(Information shown)

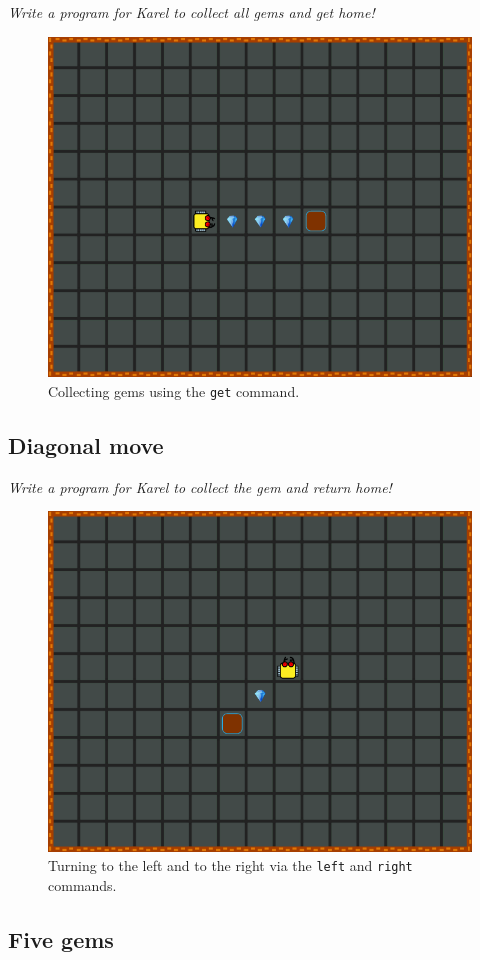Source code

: {\em Write a program for Karel to collect all gems and get home! 

\begin{figure}[!ht]
\begin{center}
\includegraphics[height=0.4\textwidth]{img/b02.png}
\end{center}
\vspace{-4mm}
\caption{Collecting gems using the {\tt get} command.}
\label{fig:b02}
\vspace{-1cm}
\end{figure}
\newpage


\subsection{Diagonal move}

{\em Write a program for Karel to collect the gem and return home! 

\begin{figure}[!ht]
\begin{center}
\includegraphics[height=0.4\textwidth]{img/b03.png}
\end{center}
\vspace{-4mm}
\caption{Turning to the left and to the right via the {\tt left} and {\tt right} commands.}
\label{fig:b03}
\vspace{-1cm}
\end{figure}



\subsection{Five gems}

}}
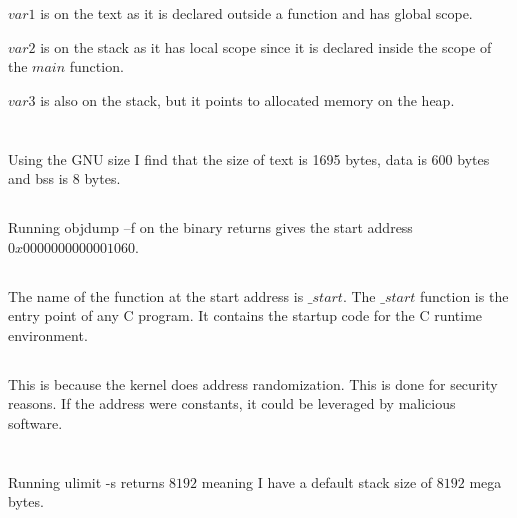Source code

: \documentclass{article}
\begin{document}
$var1$ is on the text as it is declared outside a function and has global scope. 

$var2$ is on the stack as it has local scope since it is declared inside the scope of the $main$ function. 

$var3$ is also on the stack, but it points to allocated memory on the heap.

\section{}
\subsection{}
Using the GNU size I find that the size of text is 1695 bytes, data is 600 bytes and bss is 8 bytes. 

\subsection{}
Running objdump –f on the binary returns gives the start address $0x0000000000001060$.

\subsection{}
The name of the function at the start address is $\_start$. The $\_start$ function is the entry point of any C program. It contains the startup code for the C runtime environment. 

\subsection{}
This is because the kernel does address randomization. This is done for security reasons. If the address were constants, it could be leveraged by malicious software. 

\section{}
\subsection{}

\subsection{}
Running ulimit -s returns $8192$ meaning I have a default stack size of $8192$ mega bytes.
\end{document}

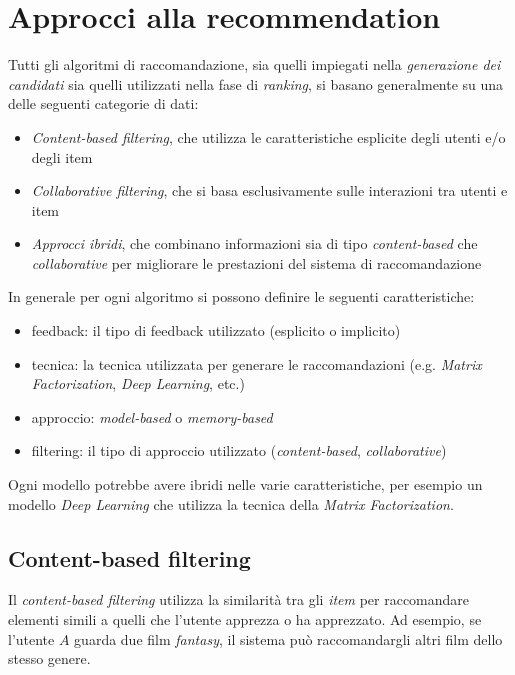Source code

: \section{Approcci alla recommendation}

Tutti gli algoritmi di raccomandazione, sia quelli impiegati nella \textit{generazione dei candidati} sia quelli utilizzati nella fase di \textit{ranking}, si basano generalmente su una delle seguenti categorie di dati:

\begin{itemize}
    \item \textit{Content-based filtering}, che utilizza le caratteristiche esplicite degli utenti e/o degli item
    \item \textit{Collaborative filtering}, che si basa esclusivamente sulle interazioni tra utenti e item
    \item \textit{Approcci ibridi}, che combinano informazioni sia di tipo \textit{content-based} che \textit{collaborative} per migliorare le prestazioni del sistema di raccomandazione
\end{itemize}

In generale per ogni algoritmo si possono definire le seguenti caratteristiche:

\begin{itemize}
    \item feedback: il tipo di feedback utilizzato (esplicito o implicito)
    \item tecnica: la tecnica utilizzata per generare le raccomandazioni (e.g. \textit{Matrix Factorization}, \textit{Deep Learning}, etc.)
    \item approccio: \textit{model-based} o \textit{memory-based}
    \item filtering: il tipo di approccio utilizzato (\textit{content-based}, \textit{collaborative})
\end{itemize}

Ogni modello potrebbe avere ibridi nelle varie caratteristiche, per esempio un modello \textit{Deep Learning} che utilizza la tecnica della \textit{Matrix Factorization}.


\subsection{Content-based filtering}
Il \textit{content-based filtering} utilizza la similarità tra gli \textit{item} per raccomandare elementi simili a quelli che l'utente apprezza o ha apprezzato. Ad esempio, se l'utente $A$ guarda due film \textit{fantasy}, il sistema può raccomandargli altri film dello stesso genere.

(End Information shown)

A verbatim copy of every record is required, with all pictures excluded.

Source code

: {\em Write a program for Karel to collect all gems and get home! 

\begin{figure}[!ht]
\begin{center}
\includegraphics[height=0.4\textwidth]{img/b02.png}
\end{center}
\vspace{-4mm}
\caption{Collecting gems using the {\tt get} command.}
\label{fig:b02}
\vspace{-1cm}
\end{figure}
\newpage


\subsection{Diagonal move}

{\em Write a program for Karel to collect the gem and return home! 

\begin{figure}[!ht]
\begin{center}
\includegraphics[height=0.4\textwidth]{img/b03.png}
\end{center}
\vspace{-4mm}
\caption{Turning to the left and to the right via the {\tt left} and {\tt right} commands.}
\label{fig:b03}
\vspace{-1cm}
\end{figure}



\subsection{Five gems}

}}
Source code

: \documentclass{article}
\begin{document}
$var1$ is on the text as it is declared outside a function and has global scope. 

$var2$ is on the stack as it has local scope since it is declared inside the scope of the $main$ function. 

$var3$ is also on the stack, but it points to allocated memory on the heap.

\section{}
\subsection{}
Using the GNU size I find that the size of text is 1695 bytes, data is 600 bytes and bss is 8 bytes. 

\subsection{}
Running objdump –f on the binary returns gives the start address $0x0000000000001060$.

\subsection{}
The name of the function at the start address is $\_start$. The $\_start$ function is the entry point of any C program. It contains the startup code for the C runtime environment. 

\subsection{}
This is because the kernel does address randomization. This is done for security reasons. If the address were constants, it could be leveraged by malicious software. 

\section{}
\subsection{}

\subsection{}
Running ulimit -s returns $8192$ meaning I have a default stack size of $8192$ mega bytes.
\end{document}

Source code

: \section{Approcci alla recommendation}

Tutti gli algoritmi di raccomandazione, sia quelli impiegati nella \textit{generazione dei candidati} sia quelli utilizzati nella fase di \textit{ranking}, si basano generalmente su una delle seguenti categorie di dati:

\begin{itemize}
    \item \textit{Content-based filtering}, che utilizza le caratteristiche esplicite degli utenti e/o degli item
    \item \textit{Collaborative filtering}, che si basa esclusivamente sulle interazioni tra utenti e item
    \item \textit{Approcci ibridi}, che combinano informazioni sia di tipo \textit{content-based} che \textit{collaborative} per migliorare le prestazioni del sistema di raccomandazione
\end{itemize}

In generale per ogni algoritmo si possono definire le seguenti caratteristiche:

\begin{itemize}
    \item feedback: il tipo di feedback utilizzato (esplicito o implicito)
    \item tecnica: la tecnica utilizzata per generare le raccomandazioni (e.g. \textit{Matrix Factorization}, \textit{Deep Learning}, etc.)
    \item approccio: \textit{model-based} o \textit{memory-based}
    \item filtering: il tipo di approccio utilizzato (\textit{content-based}, \textit{collaborative})
\end{itemize}

Ogni modello potrebbe avere ibridi nelle varie caratteristiche, per esempio un modello \textit{Deep Learning} che utilizza la tecnica della \textit{Matrix Factorization}.


\subsection{Content-based filtering}
Il \textit{content-based filtering} utilizza la similarità tra gli \textit{item} per raccomandare elementi simili a quelli che l'utente apprezza o ha apprezzato. Ad esempio, se l'utente $A$ guarda due film \textit{fantasy}, il sistema può raccomandargli altri film dello stesso genere.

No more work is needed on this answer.